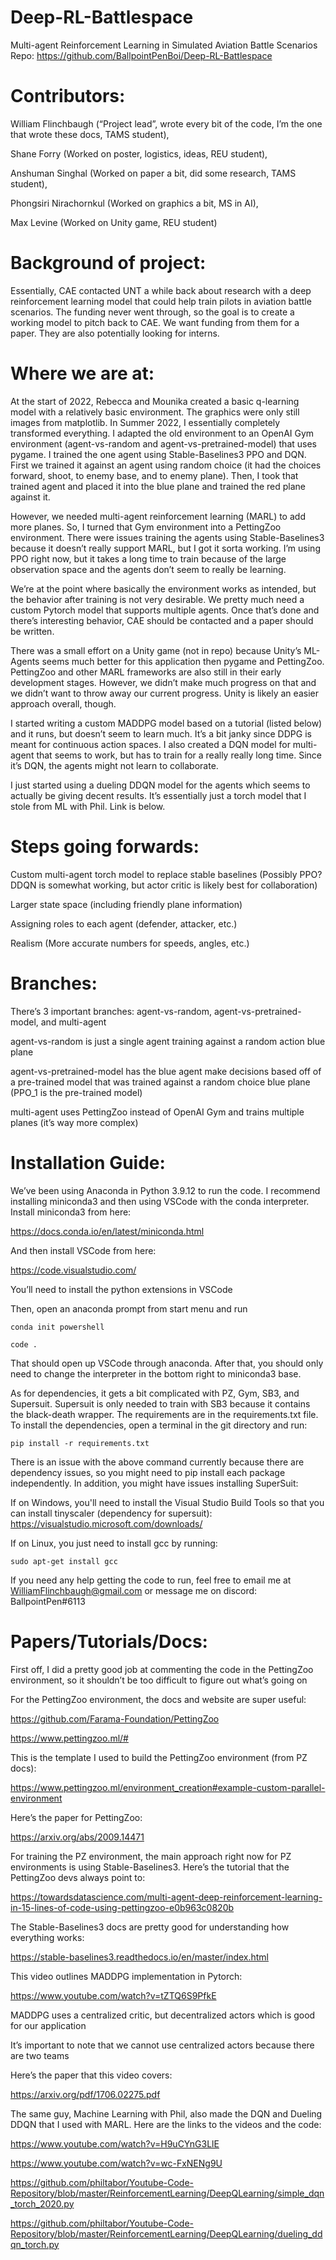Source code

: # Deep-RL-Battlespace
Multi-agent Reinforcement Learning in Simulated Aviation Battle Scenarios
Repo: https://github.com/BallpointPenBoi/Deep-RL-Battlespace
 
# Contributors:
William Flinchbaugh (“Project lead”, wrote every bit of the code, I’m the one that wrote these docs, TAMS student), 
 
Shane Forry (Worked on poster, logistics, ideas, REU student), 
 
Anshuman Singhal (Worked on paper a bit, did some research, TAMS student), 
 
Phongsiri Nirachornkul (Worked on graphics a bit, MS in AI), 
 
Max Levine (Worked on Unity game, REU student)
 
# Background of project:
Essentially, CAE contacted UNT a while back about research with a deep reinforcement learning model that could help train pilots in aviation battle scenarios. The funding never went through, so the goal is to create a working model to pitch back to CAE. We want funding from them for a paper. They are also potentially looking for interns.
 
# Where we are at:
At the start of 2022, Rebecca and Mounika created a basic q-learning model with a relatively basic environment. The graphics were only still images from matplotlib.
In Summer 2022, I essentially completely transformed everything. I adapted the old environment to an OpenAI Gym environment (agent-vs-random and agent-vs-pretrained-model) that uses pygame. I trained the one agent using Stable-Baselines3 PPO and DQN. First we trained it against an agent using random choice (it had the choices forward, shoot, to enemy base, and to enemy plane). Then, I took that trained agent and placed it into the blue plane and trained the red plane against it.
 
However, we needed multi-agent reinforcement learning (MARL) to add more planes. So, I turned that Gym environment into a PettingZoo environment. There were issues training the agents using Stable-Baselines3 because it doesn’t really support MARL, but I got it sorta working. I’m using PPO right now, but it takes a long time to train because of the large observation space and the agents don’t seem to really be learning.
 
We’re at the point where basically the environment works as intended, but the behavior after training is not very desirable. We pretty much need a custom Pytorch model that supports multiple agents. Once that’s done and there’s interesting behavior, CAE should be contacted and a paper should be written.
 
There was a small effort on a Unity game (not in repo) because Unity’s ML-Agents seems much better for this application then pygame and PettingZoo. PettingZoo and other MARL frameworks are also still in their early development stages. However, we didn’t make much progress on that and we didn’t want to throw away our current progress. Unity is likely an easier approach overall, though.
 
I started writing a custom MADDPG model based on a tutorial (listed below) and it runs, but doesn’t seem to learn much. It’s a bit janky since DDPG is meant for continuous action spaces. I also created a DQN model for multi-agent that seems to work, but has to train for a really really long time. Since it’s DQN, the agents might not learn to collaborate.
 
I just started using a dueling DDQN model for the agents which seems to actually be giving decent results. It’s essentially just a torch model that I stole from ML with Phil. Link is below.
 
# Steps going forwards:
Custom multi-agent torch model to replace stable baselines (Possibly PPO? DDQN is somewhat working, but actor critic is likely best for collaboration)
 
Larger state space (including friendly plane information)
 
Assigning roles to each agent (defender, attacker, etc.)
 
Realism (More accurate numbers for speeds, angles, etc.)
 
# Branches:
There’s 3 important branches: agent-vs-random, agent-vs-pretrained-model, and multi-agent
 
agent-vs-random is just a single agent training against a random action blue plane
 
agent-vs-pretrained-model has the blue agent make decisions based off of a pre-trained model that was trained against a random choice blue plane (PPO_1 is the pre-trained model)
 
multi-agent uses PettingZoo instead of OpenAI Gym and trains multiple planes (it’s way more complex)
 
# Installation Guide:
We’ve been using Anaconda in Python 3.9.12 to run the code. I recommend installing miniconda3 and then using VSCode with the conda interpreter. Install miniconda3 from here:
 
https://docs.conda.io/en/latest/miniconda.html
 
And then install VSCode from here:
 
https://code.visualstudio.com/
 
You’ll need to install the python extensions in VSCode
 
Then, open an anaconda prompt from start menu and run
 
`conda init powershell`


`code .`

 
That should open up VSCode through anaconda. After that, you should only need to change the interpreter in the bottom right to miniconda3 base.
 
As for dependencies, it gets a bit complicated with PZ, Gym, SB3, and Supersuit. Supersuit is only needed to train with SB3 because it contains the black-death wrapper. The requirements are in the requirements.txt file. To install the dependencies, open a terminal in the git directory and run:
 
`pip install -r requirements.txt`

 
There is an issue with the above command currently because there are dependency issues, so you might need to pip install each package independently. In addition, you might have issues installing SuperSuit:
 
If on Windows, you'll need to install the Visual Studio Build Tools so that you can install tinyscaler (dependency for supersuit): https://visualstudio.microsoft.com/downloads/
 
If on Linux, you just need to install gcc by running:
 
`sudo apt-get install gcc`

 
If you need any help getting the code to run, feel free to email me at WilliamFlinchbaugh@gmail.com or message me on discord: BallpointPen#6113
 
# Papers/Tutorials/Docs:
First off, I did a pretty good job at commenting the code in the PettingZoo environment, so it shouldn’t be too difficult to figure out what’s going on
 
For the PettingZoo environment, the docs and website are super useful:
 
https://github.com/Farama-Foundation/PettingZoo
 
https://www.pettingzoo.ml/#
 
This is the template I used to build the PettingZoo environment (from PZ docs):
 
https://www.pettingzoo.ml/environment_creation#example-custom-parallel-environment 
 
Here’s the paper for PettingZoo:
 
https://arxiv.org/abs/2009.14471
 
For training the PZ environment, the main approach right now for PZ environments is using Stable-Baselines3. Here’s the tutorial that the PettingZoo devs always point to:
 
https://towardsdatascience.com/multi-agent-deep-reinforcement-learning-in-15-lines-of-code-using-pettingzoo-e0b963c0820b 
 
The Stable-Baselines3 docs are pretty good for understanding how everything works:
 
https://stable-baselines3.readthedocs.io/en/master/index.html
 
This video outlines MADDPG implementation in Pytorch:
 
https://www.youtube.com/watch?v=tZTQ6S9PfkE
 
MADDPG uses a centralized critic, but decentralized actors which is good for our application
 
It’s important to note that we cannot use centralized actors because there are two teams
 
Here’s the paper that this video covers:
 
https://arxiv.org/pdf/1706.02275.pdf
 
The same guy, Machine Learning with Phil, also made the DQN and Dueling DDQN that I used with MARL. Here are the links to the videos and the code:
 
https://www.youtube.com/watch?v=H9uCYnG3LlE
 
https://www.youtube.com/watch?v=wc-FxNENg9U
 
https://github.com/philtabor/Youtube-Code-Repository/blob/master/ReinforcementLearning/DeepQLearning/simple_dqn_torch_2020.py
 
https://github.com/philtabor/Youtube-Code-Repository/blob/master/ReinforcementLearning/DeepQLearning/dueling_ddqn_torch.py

____

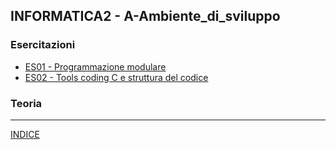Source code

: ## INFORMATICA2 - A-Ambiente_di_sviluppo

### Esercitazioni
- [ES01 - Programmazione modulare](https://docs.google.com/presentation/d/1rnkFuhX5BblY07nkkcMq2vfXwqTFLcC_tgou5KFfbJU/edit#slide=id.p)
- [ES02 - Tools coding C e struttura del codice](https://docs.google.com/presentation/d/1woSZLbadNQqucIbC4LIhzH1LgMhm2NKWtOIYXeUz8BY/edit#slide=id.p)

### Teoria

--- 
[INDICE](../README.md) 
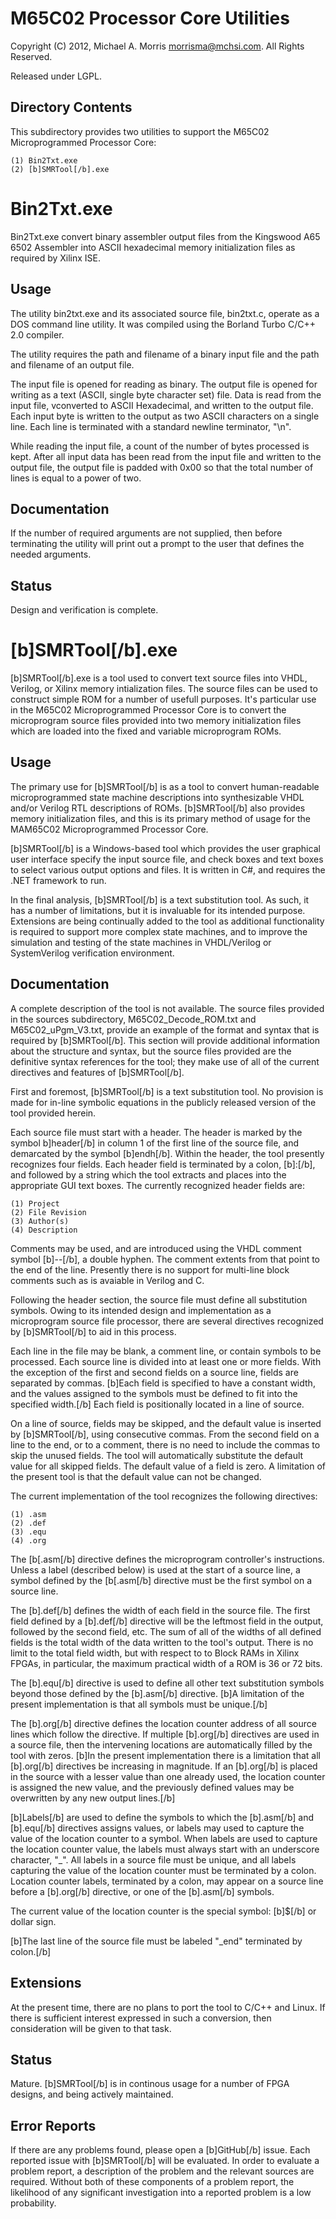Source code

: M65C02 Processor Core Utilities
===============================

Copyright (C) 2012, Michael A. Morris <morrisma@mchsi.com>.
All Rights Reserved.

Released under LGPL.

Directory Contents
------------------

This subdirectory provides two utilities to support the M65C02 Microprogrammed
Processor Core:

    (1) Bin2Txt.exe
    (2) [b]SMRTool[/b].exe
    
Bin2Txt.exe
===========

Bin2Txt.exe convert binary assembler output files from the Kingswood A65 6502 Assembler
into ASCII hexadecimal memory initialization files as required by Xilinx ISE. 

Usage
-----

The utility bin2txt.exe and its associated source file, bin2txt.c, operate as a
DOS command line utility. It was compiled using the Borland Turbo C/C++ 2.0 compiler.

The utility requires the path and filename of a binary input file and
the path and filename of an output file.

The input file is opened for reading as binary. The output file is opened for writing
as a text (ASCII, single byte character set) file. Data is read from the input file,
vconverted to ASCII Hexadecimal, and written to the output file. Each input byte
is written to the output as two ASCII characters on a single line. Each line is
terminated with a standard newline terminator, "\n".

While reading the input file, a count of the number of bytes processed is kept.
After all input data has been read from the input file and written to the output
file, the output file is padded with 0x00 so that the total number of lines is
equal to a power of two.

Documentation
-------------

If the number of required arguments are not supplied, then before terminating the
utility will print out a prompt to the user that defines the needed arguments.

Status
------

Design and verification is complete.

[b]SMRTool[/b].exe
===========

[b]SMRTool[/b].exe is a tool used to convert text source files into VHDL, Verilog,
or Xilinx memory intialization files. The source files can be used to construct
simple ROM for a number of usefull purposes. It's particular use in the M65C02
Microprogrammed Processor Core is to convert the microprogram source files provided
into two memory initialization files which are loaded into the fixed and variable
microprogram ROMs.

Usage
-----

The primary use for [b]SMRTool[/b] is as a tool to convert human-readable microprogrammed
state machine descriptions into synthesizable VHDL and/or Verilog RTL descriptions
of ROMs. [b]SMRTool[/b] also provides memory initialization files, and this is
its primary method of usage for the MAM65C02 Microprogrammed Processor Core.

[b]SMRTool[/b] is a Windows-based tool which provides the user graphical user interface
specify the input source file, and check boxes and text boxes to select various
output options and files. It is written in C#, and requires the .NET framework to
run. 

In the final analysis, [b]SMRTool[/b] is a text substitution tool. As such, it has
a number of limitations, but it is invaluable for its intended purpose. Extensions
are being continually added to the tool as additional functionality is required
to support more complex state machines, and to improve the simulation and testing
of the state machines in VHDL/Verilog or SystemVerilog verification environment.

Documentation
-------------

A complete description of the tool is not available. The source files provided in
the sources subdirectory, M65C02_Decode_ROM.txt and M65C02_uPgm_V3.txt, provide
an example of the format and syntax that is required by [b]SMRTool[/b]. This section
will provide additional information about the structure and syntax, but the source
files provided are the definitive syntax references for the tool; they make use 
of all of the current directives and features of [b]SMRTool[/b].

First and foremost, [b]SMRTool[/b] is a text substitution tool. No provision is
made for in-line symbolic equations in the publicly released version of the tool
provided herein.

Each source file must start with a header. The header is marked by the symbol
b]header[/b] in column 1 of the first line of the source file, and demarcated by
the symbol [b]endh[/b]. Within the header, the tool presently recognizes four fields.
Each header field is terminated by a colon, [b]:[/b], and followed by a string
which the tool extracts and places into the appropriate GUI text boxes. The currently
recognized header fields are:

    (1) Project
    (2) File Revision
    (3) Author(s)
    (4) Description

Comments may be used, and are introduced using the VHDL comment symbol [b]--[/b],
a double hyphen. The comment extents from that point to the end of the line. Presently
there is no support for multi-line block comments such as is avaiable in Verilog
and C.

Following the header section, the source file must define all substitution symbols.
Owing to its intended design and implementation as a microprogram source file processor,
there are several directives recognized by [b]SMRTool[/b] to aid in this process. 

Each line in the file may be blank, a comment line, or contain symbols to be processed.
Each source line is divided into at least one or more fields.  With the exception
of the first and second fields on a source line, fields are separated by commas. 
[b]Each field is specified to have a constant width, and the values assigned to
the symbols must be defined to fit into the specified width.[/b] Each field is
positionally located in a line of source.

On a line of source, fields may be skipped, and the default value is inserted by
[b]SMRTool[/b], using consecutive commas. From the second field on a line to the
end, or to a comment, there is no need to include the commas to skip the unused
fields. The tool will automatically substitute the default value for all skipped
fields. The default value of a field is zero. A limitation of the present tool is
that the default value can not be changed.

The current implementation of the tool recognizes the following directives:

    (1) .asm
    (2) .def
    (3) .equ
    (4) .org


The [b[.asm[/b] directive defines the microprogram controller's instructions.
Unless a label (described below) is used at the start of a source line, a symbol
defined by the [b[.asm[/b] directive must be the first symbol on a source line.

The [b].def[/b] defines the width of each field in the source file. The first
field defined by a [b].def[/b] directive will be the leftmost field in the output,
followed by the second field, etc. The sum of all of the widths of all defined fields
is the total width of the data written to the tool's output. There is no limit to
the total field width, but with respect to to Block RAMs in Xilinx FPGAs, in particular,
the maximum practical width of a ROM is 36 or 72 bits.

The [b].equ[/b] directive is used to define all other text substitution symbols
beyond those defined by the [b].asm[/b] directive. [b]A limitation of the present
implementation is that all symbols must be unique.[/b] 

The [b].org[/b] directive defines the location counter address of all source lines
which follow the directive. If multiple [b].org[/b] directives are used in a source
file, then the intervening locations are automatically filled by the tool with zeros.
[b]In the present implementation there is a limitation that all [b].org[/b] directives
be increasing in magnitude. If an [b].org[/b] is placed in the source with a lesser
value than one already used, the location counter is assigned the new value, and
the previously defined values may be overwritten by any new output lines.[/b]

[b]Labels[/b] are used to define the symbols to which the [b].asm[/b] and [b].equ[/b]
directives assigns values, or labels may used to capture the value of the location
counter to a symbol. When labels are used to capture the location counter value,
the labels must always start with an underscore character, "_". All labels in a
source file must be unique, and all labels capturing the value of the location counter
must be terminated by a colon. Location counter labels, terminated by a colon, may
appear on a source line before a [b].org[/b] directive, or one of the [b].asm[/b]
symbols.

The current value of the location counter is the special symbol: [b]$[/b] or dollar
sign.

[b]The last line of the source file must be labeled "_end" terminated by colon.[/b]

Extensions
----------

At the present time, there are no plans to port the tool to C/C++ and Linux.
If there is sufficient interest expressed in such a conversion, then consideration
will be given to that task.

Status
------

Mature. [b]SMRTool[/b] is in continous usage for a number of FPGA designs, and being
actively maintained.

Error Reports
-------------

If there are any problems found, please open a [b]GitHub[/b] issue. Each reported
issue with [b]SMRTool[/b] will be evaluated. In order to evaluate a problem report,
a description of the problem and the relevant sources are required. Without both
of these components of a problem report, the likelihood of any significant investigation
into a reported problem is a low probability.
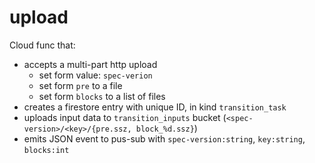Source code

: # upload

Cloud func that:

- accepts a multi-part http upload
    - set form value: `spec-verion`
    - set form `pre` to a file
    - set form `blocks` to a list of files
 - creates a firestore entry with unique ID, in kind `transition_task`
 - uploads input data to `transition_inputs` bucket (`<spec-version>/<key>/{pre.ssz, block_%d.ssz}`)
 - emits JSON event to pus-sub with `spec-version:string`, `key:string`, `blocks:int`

____

• _Exercise directions_
Whenever the word "dependency" occurs in a line above, copy that line.

• _Problem solution_
There is an issue with the above command currently because there are dependency issues, so you might need to pip install each package independently. In addition, you might have issues installing SuperSuit:
If on Windows, you'll need to install the Visual Studio Build Tools so that you can install tinyscaler (dependency for supersuit): https://visualstudio.microsoft.com/downloads/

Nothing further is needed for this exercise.